Prinsip pertama dari mabadi’ khaira ummah adalah al-shidq artinya jujur. Prinsip ini mengandung pengertian kejujuran/kebenaran, kesungguhan, dan keterbukaan. Kejujuran/kebenaran adalah kesesuaian antara pikiran, perkataan, dan perbuatan.

Sehingga dalam diri manusia terdapat korelasi antara ide, konseptualisasi, dan implementasi. Prinsip kejujuran secara otomatis akan mengikis sikap inkonsistensi, oportunitas, distorsitas dan manipulasi. Setiap orang dituntut untuk jujur kepada diri sendiri, kepada sesama, dan kepada Allah.

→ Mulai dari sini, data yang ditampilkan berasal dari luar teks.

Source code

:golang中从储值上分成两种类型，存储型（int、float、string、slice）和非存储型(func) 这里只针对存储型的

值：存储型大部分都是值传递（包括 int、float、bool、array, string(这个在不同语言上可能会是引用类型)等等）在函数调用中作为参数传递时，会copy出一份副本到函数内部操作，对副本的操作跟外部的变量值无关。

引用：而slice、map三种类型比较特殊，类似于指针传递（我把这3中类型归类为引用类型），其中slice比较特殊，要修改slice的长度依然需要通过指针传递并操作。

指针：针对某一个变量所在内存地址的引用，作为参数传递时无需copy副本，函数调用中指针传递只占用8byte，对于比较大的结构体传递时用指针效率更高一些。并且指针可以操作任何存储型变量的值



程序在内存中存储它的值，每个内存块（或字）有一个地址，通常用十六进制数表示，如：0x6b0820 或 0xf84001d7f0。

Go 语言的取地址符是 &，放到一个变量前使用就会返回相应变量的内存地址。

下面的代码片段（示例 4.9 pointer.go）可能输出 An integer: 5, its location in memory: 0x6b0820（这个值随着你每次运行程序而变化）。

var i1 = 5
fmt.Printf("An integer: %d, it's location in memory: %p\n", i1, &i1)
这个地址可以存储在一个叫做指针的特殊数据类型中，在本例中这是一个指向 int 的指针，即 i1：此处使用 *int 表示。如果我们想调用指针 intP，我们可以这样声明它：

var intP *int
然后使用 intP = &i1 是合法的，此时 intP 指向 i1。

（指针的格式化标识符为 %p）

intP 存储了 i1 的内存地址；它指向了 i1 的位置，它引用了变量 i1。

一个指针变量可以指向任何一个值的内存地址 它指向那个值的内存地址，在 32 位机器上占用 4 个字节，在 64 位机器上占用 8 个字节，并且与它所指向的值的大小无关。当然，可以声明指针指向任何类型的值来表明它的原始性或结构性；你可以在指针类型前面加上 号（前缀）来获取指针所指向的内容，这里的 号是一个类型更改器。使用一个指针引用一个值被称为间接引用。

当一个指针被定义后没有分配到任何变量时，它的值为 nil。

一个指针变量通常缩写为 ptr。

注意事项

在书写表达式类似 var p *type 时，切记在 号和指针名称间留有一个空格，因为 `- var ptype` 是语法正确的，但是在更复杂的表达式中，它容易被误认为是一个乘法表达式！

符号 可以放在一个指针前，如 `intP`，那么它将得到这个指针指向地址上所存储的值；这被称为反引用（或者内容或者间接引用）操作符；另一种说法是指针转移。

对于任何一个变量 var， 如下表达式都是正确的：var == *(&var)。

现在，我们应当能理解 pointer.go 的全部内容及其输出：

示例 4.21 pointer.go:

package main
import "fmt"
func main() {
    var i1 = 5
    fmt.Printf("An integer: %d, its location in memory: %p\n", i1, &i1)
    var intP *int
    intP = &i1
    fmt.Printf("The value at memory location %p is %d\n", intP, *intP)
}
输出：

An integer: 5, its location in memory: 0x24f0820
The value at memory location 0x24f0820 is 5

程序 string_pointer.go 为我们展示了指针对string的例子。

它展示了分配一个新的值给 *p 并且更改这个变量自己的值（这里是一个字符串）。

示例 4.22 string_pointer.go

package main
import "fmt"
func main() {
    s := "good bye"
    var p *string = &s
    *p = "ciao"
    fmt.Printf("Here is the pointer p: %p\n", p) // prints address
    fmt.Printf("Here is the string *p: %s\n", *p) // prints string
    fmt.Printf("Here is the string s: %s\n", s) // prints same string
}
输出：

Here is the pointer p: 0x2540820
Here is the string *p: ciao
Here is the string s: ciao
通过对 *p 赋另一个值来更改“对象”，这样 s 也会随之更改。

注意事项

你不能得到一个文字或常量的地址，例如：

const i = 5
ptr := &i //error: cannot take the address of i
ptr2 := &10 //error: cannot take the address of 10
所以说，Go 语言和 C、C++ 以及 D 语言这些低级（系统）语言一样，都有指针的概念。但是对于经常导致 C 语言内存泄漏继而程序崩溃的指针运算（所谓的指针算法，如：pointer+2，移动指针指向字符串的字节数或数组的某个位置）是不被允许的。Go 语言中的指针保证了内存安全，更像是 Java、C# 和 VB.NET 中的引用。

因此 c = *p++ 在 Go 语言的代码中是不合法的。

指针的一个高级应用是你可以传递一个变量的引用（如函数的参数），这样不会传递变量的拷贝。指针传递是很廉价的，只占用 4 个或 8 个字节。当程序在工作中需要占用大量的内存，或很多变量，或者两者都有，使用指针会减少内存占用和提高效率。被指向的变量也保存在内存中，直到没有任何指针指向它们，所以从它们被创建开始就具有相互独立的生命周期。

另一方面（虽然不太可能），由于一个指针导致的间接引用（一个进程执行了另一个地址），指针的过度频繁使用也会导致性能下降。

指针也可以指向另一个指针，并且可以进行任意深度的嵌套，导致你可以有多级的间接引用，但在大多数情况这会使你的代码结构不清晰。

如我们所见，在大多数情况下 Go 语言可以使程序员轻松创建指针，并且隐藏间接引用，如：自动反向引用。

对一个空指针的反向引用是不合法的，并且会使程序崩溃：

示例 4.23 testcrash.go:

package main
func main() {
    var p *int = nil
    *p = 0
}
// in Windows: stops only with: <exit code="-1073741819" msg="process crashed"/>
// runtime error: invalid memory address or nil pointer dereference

Allah berfirman, “Wahai orang-orang yang beriman, bertakwalah kepada Allah dan hendaklah kalian bersama orang-orang yang benar.” (QS. al-Taubah: 119). Allah juga berfirman: “Mereka itulah orang yang bersungguh-sungguh dan mereka itulah orang yang bertakwa.” (QS. al-Baqarah: 177).

Al-shidq juga mengandung pemahaman transparansi, yaitu terbuka kepada orang lain kecuali dalam persoalan krusial yang menuntut untuk dirahasiakan demi kebaikan bersama. Keterbukaan ini dapat menjaga kohesivitas kelompok sekaligus menjamin berjalannya fungsi kontrol. Sedangkan al-shidq dalam arti kesungguhan mendorong manusia agar serius, profesional dan bertanggung jawab dalam melaksanakan berbagai upaya dan tugas.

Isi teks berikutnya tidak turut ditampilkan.